It’s finally that time of year when winter gets serious here on the Cape. Water actually starts to freeze, even salt water, and the place finally feels shut down for the season. Despite this, it’s also the time of year when birdsong noticeably increases and a few foolish migrants trickle back early, a time when hope and hormones trump the cold. But it’s a different hidden benefit of the deep cold that I’d like to discuss this time – it’s the shuffling of the ducks.

The cold weather indeed makes things a little more interesting for duck aficionados – the freezing of ponds rearranges and concentrates them in open water, often rendering some uncommon waterfowl easier to find and see. Also, typical habitat affinities break down, with freshwater and saltwater ducks mingling freely in whatever water is available.

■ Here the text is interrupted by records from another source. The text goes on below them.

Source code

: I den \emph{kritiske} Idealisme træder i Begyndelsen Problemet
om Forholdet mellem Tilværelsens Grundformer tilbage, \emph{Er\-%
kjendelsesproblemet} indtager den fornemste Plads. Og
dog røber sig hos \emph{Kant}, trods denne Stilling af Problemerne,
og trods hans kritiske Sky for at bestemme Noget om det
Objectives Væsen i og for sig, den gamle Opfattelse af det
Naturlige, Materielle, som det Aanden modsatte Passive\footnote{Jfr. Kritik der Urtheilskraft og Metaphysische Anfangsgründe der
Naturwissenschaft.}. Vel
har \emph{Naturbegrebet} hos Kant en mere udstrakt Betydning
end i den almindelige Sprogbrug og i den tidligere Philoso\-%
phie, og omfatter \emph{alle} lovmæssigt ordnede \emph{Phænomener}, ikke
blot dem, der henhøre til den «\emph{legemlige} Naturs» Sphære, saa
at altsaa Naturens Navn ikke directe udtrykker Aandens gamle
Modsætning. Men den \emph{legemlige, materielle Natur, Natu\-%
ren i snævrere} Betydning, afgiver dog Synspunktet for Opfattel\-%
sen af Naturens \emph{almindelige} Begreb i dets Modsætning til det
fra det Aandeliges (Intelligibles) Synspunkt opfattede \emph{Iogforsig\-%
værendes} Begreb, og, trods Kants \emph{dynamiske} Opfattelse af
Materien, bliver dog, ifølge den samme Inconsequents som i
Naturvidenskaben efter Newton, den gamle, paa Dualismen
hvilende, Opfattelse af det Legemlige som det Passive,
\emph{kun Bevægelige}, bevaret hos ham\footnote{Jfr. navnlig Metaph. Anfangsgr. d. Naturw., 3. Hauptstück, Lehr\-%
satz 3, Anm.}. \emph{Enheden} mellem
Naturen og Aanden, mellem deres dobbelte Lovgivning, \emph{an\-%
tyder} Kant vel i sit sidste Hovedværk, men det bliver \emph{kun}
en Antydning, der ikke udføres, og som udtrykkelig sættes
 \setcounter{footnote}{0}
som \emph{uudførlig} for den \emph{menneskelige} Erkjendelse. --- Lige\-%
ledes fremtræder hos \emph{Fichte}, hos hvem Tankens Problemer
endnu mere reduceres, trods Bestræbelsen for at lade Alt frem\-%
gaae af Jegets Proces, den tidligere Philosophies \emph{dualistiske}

A good example of this sort of inter-habitat mingling involves the mergansers, three species who typically favor quite different waterbodies year-round. Common Mergansers are not so common around here, but from December onward may occur on a few big ponds like Long Pond in Harwich, where rafts of 400 of these striking diving ducks might be possible. Red-breasted Mergansers are the salt lover of the trio, potentially common on any saltwater body fall through spring. Then there’s the Hooded Merganser, smallest and handsomest of the group - if mergansers were the Monkees, the Hooded would be Davey Jones. They prefer small, wooded ponds year-round. But after a big freeze, there’s a good chance you can find all three species in some open water patch in a big pond or a salt pond.

Some of the more treasured duck finds could be hiding in that mass of Mallards and Black Ducks crowding the open water patch at your local marsh cove or pond, like the elegant Northern Pintail or the colorful, well-schozzed Northern Shoveler. Check for tiny Green-winged Teal at the edges, sized more like a shorebird than a dabbling duck, often the cream and white markings they show fore and aft give just enough contrast to betray their small forms hugging the shore.

A very rare bird is among the ducks people are seeing during this cold spell, a goldeneye x Hooded Merganser hybrid in Frost Fish Creek in Chatham. Even someone competent with all the expected waterfowl on the Cape and Islands would be very confused to see this duck paddle through their binocular view.  Ducks are famous for hybridizing a lot more than other birds, in keeping with their overall loose habits that I’ve covered in other pieces. Mergansers and goldeneye are quite different ducks – mergansers eat fish with thin, serrated bills, goldeneye eat shellfish off the bottom. But both nest in tree cavities, and apparently they have enough else in common to do the deed and produce young.

Maybe the most exciting corollary of the ice over is that Bald Eagles can be easier to watch. They live for this weather - ever shrinking open water patches crowded with increasingly desperate ducks are like bowls of popcorn for eagles, who just stand on the nearby ice picking out the next morsel. This was on full display this week at Lake Wequaquet in Centerville, where local birder Mary Keleher photographed some adult Bald Eagles picking off a raft of a favorite eagle snack, American Coots, one by one. If you watch coots, you’ll notice that they clearly wish they could dive, but their bobber of a body betrays them at each attempt to get to the bottom. This makes them sitting, um, coots when it comes to eagles.

Usually when I write a ducks in winter piece I have some previously reported rarities lined up, but the reality is that duck sightings from the birding community have been a bit thin of late. So I guess that’s where you come in. Find those open water patches and you can be the one to find that shiny new shoveler or whatever. Unless the eagles beat you there, of course.